Ce serait lâcher la proie pour l’ombre et si leur expertise fait fureur dans I’addition, elle est quasiment nulle dans la soustraction, comme l’illustre le façonnage du texte relatif au détournement de deniers publics (ex-article 119 du code pénal, devenu article 29 de la loi 06-01 sus-visée du 20/02/2006). Voici une disposition qui devrait faire l’unanimité, s’agissant de sanctionner l’abus de confiance aggravé par la qualité de l’auteur (agent public) et la nature des biens détournés (deniers publics le plus souvent). Le droit français visait “le détournement ou la dissipation” avant de supprimer ce dernier terme, dans un souci de simplification, pour ne mentionner, dans le code de 1994, que le détournement, sans affecter en rien cette infraction qui reste ce qu’elle a toujours été, à savoir un abus de confiance par disposition illicite (peu importe la forme) des biens confiés à la garde de l’agent. La convention internationale contre la corruption (dite convention de Merida) du 31/10/2003 dûment ratifiée par l’Algérie le 19/04/2004, invite les États à conférer un caractère pénal “à la soustraction, au détournement ou à un autre usage illicite” des biens sus-visés (art 17). Il est clair que cette énumération n’a qu’un caractère indicatif, mais notre législateur a cru devoir ajouter une couche dans la loi anti-corruption du 20/02/2006 en sanctionnant “tout agent public qui soustrait, détruit (!), dissipe ou retient (?) sciemment et (!) indûment” les biens dont il s’agit. Les problèmes inhérents à la traduction arabe-français ont fait le reste, et la dissipation (disparue du droit français et absente de la convention de Merida) a progressivement glissé vers la dilapidation, plus proche d’une gestion chaotique que du détournement proprement dit. Résultat des courses : un ancien patron d’entreprise publique économique a été arraché à sa retraite pour, au bout d’une pénible procédure, se faire acquitter du chef de détournement de deniers publics (I’honneur était sauf), fait prévu et puni par l’article 29 sus-visé, mais d’un même mouvement il a été reconnu coupable de… dissipation (dilapidation…) des mêmes deniers publics, fait prévu et puni par… le même article 29 !!!

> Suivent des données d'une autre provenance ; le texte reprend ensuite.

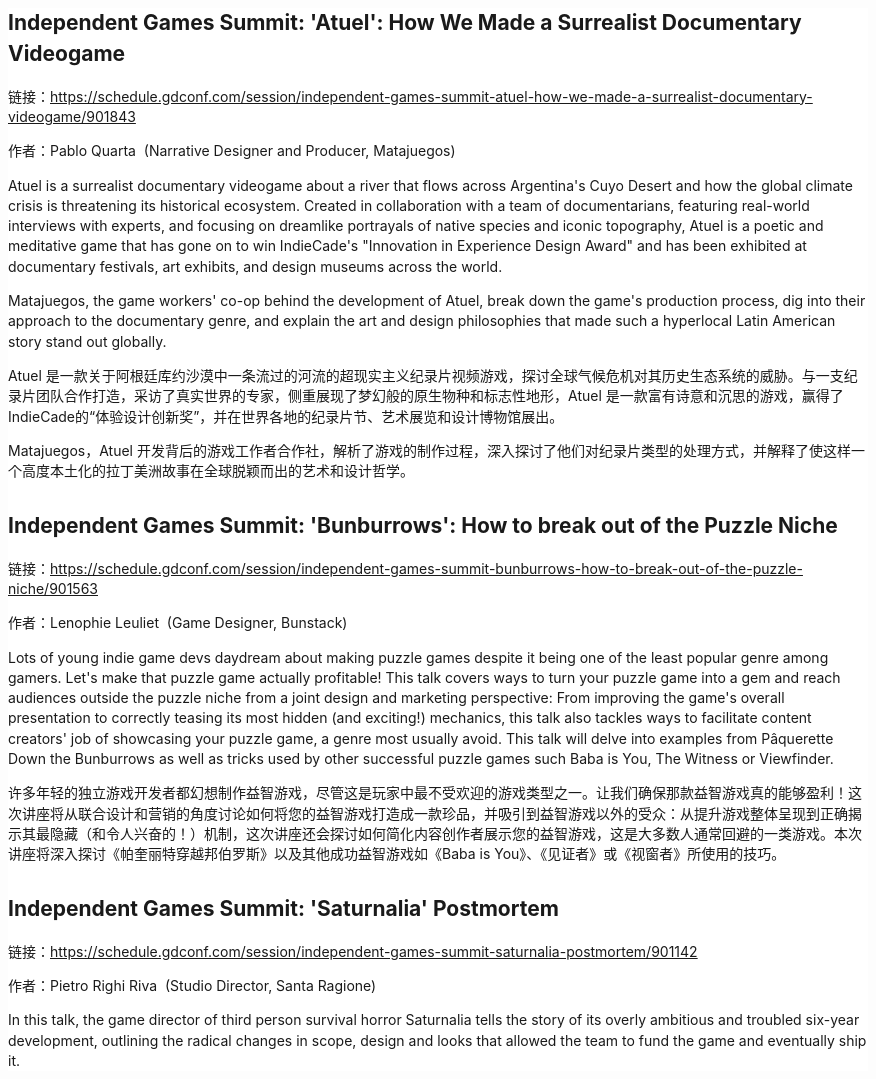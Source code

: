 ## Independent Games Summit: 'Atuel': How We Made a Surrealist Documentary Videogame

链接：https://schedule.gdconf.com/session/independent-games-summit-atuel-how-we-made-a-surrealist-documentary-videogame/901843

作者：Pablo Quarta  (Narrative Designer and Producer, Matajuegos)

Atuel is a surrealist documentary videogame about a river that flows across Argentina's Cuyo Desert and how the global climate crisis is threatening its historical ecosystem. Created in collaboration with a team of documentarians, featuring real-world interviews with experts, and focusing on dreamlike portrayals of native species and iconic topography, Atuel is a poetic and meditative game that has gone on to win IndieCade's "Innovation in Experience Design Award" and has been exhibited at documentary festivals, art exhibits, and design museums across the world.


Matajuegos, the game workers' co-op behind the development of Atuel, break down the game's production process, dig into their approach to the documentary genre, and explain the art and design philosophies that made such a hyperlocal Latin American story stand out globally.

Atuel 是一款关于阿根廷库约沙漠中一条流过的河流的超现实主义纪录片视频游戏，探讨全球气候危机对其历史生态系统的威胁。与一支纪录片团队合作打造，采访了真实世界的专家，侧重展现了梦幻般的原生物种和标志性地形，Atuel 是一款富有诗意和沉思的游戏，赢得了IndieCade的“体验设计创新奖”，并在世界各地的纪录片节、艺术展览和设计博物馆展出。

Matajuegos，Atuel 开发背后的游戏工作者合作社，解析了游戏的制作过程，深入探讨了他们对纪录片类型的处理方式，并解释了使这样一个高度本土化的拉丁美洲故事在全球脱颖而出的艺术和设计哲学。

## Independent Games Summit: 'Bunburrows': How to break out of the Puzzle Niche

链接：https://schedule.gdconf.com/session/independent-games-summit-bunburrows-how-to-break-out-of-the-puzzle-niche/901563

作者：Lenophie Leuliet  (Game Designer, Bunstack)

Lots of young indie game devs daydream about making puzzle games despite it being one of the least popular genre among gamers. Let's make that puzzle game actually profitable! This talk covers ways to turn your puzzle game into a gem and reach audiences outside the puzzle niche from a joint design and marketing perspective: From improving the game's overall presentation to correctly teasing its most hidden (and exciting!) mechanics, this talk also tackles ways to facilitate content creators' job of showcasing your puzzle game, a genre most usually avoid. This talk will delve into examples from Pâquerette Down the Bunburrows as well as tricks used by other successful puzzle games such Baba is You, The Witness or Viewfinder.

许多年轻的独立游戏开发者都幻想制作益智游戏，尽管这是玩家中最不受欢迎的游戏类型之一。让我们确保那款益智游戏真的能够盈利！这次讲座将从联合设计和营销的角度讨论如何将您的益智游戏打造成一款珍品，并吸引到益智游戏以外的受众：从提升游戏整体呈现到正确揭示其最隐藏（和令人兴奋的！）机制，这次讲座还会探讨如何简化内容创作者展示您的益智游戏，这是大多数人通常回避的一类游戏。本次讲座将深入探讨《帕奎丽特穿越邦伯罗斯》以及其他成功益智游戏如《Baba is You》、《见证者》或《视窗者》所使用的技巧。

## Independent Games Summit: 'Saturnalia' Postmortem

链接：https://schedule.gdconf.com/session/independent-games-summit-saturnalia-postmortem/901142

作者：Pietro Righi Riva  (Studio Director, Santa Ragione)

In this talk, the game director of third person survival horror Saturnalia tells the story of its overly ambitious and troubled six-year development, outlining the radical changes in scope, design and looks that allowed the team to fund the game and eventually ship it.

C’était en 2010, il y a moins d’un an, qu’il s’est donc trouvé une juridiction, et pas des moindres, s’agissant du tribunal criminel, pour décider qu’un article de loi (art 29 in casu) pouvait être le siège de deux infractions (ou plus ?), sauf à admettre qu’on peut être reconnu innocent et coupable à raison d’un fait unique, auquel cas le secours de la philosophie, voire même de la métaphysique, ne serait pas de trop pour essayer de percer l’indicible… On l’aura compris, la dépénalisation de l’acte de gestion est une réforme majeure, à bien des égards plus importante pour l’avenir que la levée de l’état d’urgence.
C’est pourquoi son annonce a été saluée par toutes les forces vives de la nation, dont la déception serait à la mesure de l’espoir, c’est-à-dire immense, si elle venait à être vidée de sa substance par des esprits plus jaloux de la préservation de leur pouvoir de nuisance que du bon fonctionnement des institutions.
En attendant de savoir de quoi l’avenir immédiat sera fait, puisqu’on nous annonce pour bientôt la concrétisation du message présidentiel, il est permis de se demander si le droit n’est pas une affaire trop sérieuse pour être confié à des juristes.
19 septembre 2011 à 16 04 29 09299
meme l’article 33 de la lois 06/01 2006 est à revoir car certains magistrats l’utilisent à tort et à travers car on peut poursuivre n’importe quel gestionnaire par cet article surtout les banquiers ou leurs activité est purement commerciale basée sur la relation confiance en matière de crédit et en application de cette lois je pense qu’elle n’est pas éxplicite et n’est pas trés détaillés meme un oublie d’un documents sur un dossier de crédit,peut engendrer une poursuite judiciaire sans pour autant qu’il n y’est de délapidation ou autre risque tel est le cas sur le térrain.